[Saved entries]
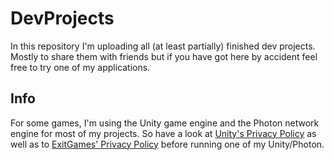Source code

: # DevProjects

In this repository I'm uploading all (at least partially) finished dev projects.
Mostly to share them with friends but if you have got here by accident feel free to try one of my applications.

## Info

For some games, I'm using the Unity game engine and the Photon network engine for most of my projects. So have a look at [Unity's Privacy Policy](https://unity3d.com/de/legal/privacy-policy) as well as to [ExitGames' Privacy Policy](https://dashboard.photonengine.com/en-US/account/privacyandcookiepolicy) before running one of my Unity/Photon.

WHAT IS NEEDED: Each line from the one with "Mostly to share" through the end of the entries above must be set down exactly, both end lines included, and no other line may appear.

EXERCISE OUTPUT:
Mostly to share them with friends but if you have got here by accident feel free to try one of my applications.

## Info

For some games, I'm using the Unity game engine and the Photon network engine for most of my projects. So have a look at [Unity's Privacy Policy](https://unity3d.com/de/legal/privacy-policy) as well as to [ExitGames' Privacy Policy](https://dashboard.photonengine.com/en-US/account/privacyandcookiepolicy) before running one of my Unity/Photon.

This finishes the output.